If you haven’t decided what classes to take in the spring semester or what to major in, a good place to start looking is the spring 2008 class schedule.

Besides listing the classes available, the schedule also contains advertisements for special classes.

On Page 33 you can find an advertisement for economics listing famous people who majored in the same field.

Page 72 is an advertisement for the Mexican-American Experience listing the classes a student can take in the spring.

And if you turn to Page 164, an interesting advertisement reads, “Let this be your ticket to an exciting class ‘for males only.’”

The class is SPCH 1311, Fundamentals of Speech, taught by Dr. Archie Wortham.

The class is structured like a normal speech class; the only difference is it is a men-only class. The class was first taught in spring 2007.

Wortham said the class was the result of examining the male to female ratio and the number of males who graduate.

He said that a 2002 first time in college study reported that 34 percent of males graduate compared to 63 percent of females.

He also said that recent studies showed that by the year 2010 for every nine women in college, there will be seven men.
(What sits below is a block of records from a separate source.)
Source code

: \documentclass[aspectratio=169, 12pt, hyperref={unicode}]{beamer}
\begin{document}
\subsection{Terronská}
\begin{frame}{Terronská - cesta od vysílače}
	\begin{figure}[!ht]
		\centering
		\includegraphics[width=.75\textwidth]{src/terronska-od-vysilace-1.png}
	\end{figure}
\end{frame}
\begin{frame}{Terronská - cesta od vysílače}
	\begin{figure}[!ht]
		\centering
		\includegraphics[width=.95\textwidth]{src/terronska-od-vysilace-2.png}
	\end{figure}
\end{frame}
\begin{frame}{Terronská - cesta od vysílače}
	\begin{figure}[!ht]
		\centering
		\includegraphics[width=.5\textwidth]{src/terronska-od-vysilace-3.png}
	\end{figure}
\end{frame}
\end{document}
The college Fact Book 2006-07 states that 41 percent of the students enrolled at this college are male and 59 percent are female.
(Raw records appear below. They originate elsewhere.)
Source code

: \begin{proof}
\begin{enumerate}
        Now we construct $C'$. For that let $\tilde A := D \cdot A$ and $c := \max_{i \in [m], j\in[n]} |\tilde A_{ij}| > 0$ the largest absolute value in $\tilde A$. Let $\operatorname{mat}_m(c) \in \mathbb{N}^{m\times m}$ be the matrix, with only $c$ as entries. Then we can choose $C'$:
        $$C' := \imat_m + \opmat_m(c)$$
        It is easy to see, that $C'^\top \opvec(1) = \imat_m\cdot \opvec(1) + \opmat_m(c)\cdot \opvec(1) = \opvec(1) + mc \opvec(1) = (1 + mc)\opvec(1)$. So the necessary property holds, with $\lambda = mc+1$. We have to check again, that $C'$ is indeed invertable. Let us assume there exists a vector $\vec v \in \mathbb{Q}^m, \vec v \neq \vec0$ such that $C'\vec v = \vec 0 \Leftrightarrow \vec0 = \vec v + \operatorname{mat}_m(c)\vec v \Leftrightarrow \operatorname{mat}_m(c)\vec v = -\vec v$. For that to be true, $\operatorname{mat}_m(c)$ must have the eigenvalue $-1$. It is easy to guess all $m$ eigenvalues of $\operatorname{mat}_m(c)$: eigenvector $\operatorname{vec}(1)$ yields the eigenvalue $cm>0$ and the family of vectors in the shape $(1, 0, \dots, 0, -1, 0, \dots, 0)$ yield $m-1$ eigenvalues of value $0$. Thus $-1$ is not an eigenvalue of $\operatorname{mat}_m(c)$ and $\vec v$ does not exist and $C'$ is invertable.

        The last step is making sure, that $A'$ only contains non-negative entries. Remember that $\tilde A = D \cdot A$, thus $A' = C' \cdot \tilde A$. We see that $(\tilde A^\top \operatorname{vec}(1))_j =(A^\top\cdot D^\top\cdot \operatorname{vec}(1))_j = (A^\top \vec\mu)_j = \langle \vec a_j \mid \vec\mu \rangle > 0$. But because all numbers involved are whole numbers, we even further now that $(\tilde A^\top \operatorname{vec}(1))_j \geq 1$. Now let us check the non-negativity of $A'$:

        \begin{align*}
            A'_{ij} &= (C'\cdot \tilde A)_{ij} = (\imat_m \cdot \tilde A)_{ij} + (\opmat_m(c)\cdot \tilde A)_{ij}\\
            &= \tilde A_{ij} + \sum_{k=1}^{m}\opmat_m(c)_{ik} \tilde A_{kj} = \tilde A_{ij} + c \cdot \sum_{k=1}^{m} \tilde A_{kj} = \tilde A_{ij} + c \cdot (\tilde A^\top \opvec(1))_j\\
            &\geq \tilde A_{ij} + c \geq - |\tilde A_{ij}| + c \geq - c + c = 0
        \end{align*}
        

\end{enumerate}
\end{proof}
Wortham hoped that a men-only class would help students by providing a comfortable environment in which to encourage one another. “The intent of the course is to increase retention and provide a forum for young men,” Wortham said.
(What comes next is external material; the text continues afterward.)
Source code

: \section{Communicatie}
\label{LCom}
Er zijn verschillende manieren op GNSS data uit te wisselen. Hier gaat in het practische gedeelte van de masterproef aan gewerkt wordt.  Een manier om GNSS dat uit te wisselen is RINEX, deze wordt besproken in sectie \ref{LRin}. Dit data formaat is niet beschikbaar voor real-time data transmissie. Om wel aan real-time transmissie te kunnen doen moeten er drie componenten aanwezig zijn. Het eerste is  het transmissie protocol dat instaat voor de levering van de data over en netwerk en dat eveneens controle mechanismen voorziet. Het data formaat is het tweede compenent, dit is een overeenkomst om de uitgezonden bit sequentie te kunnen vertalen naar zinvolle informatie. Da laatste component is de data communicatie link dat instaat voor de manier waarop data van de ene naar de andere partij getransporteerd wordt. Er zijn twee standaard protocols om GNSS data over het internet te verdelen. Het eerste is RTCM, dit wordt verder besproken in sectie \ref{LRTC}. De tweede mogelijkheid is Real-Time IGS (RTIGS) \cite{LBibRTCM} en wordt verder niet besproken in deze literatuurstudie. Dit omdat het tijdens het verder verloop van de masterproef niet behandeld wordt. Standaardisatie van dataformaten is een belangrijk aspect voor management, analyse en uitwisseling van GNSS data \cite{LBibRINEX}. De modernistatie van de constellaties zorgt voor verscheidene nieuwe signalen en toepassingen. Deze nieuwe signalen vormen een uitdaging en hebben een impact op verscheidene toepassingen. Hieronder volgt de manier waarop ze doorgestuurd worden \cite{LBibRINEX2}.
He ran his class with four ground rules: acceptance, affirmation, accountability and authority.

He also invited male professionals to speak to his students in hopes of providing role models.

Wortham also looked at the parental involvement that young boys have.

“Forty percent of homes don’t have male role models,” he said. “In many cases, men don’t have an outlet.”

He said that his classroom provided a place for men to talk about things that they might not be able to talk about if they didn’t have a male leader figure.

They students also talked about issues that they did not feel comfortable talking about with their mothers or girlfriends.

“It’s an environment to talk about things you don’t talk about in other places,” Wortham said.

He added that the outcome was to encourage students to pursue a degree.

The class had eight students who all completed with a B or higher.

Wortham said studies have shown that classes with a single gender have a tendency to do better than coed classes.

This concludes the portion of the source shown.